The entries below are to be copied exactly, with every picture left out.

Stored records:
☆ ☆ ☆ ☆

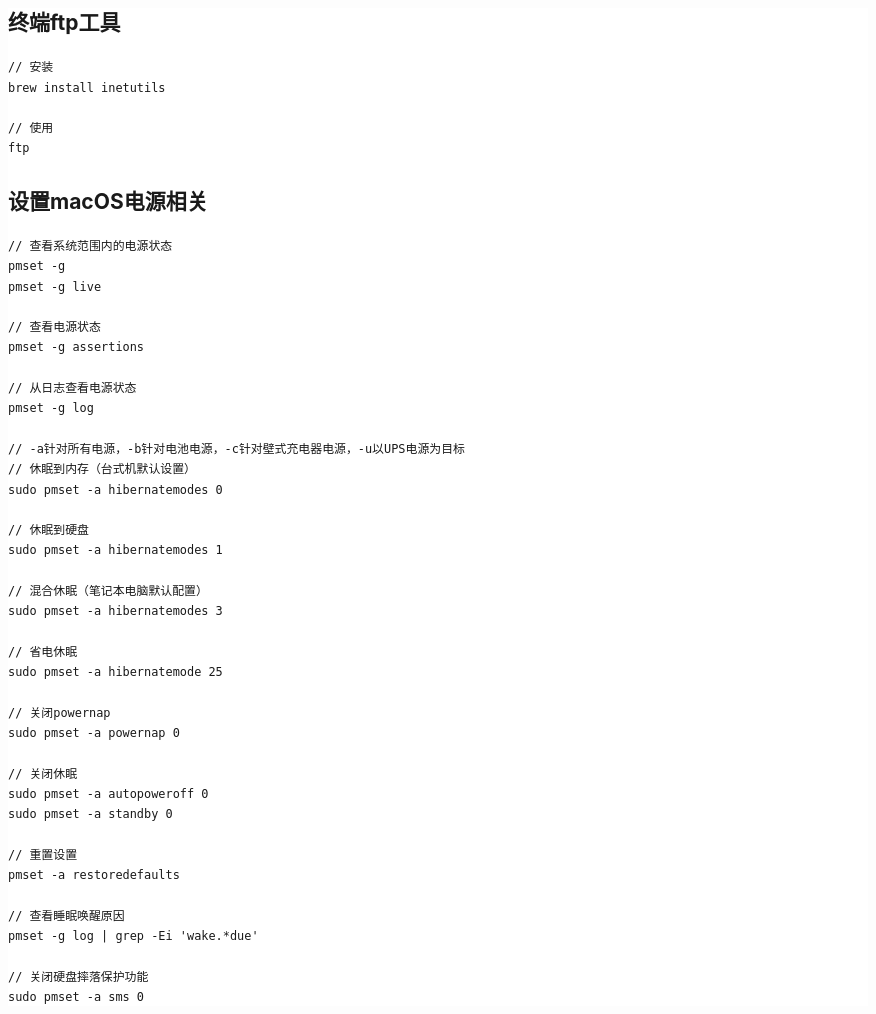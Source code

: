 ## 终端ftp工具

```
// 安装
brew install inetutils

// 使用
ftp
```

## 设置macOS电源相关

```
// 查看系统范围内的电源状态
pmset -g
pmset -g live

// 查看电源状态
pmset -g assertions

// 从日志查看电源状态
pmset -g log

// -a针对所有电源，-b针对电池电源，-c针对壁式充电器电源，-u以UPS电源为目标
// 休眠到内存（台式机默认设置）
sudo pmset -a hibernatemodes 0

// 休眠到硬盘
sudo pmset -a hibernatemodes 1

// 混合休眠（笔记本电脑默认配置）
sudo pmset -a hibernatemodes 3

// 省电休眠
sudo pmset -a hibernatemode 25

// 关闭powernap
sudo pmset -a powernap 0

// 关闭休眠
sudo pmset -a autopoweroff 0
sudo pmset -a standby 0

// 重置设置
pmset -a restoredefaults

// 查看睡眠唤醒原因
pmset -g log | grep -Ei 'wake.*due'

// 关闭硬盘摔落保护功能
sudo pmset -a sms 0
```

☆ ☆ ☆ ☆

Answer below:
Source code

: ## 终端ftp工具

```
// 安装
brew install inetutils

// 使用
ftp
```

## 设置macOS电源相关

```
// 查看系统范围内的电源状态
pmset -g
pmset -g live

// 查看电源状态
pmset -g assertions

// 从日志查看电源状态
pmset -g log

// -a针对所有电源，-b针对电池电源，-c针对壁式充电器电源，-u以UPS电源为目标
// 休眠到内存（台式机默认设置）
sudo pmset -a hibernatemodes 0

// 休眠到硬盘
sudo pmset -a hibernatemodes 1

// 混合休眠（笔记本电脑默认配置）
sudo pmset -a hibernatemodes 3

// 省电休眠
sudo pmset -a hibernatemode 25

// 关闭powernap
sudo pmset -a powernap 0

// 关闭休眠
sudo pmset -a autopoweroff 0
sudo pmset -a standby 0

// 重置设置
pmset -a restoredefaults

// 查看睡眠唤醒原因
pmset -g log | grep -Ei 'wake.*due'

// 关闭硬盘摔落保护功能
sudo pmset -a sms 0
```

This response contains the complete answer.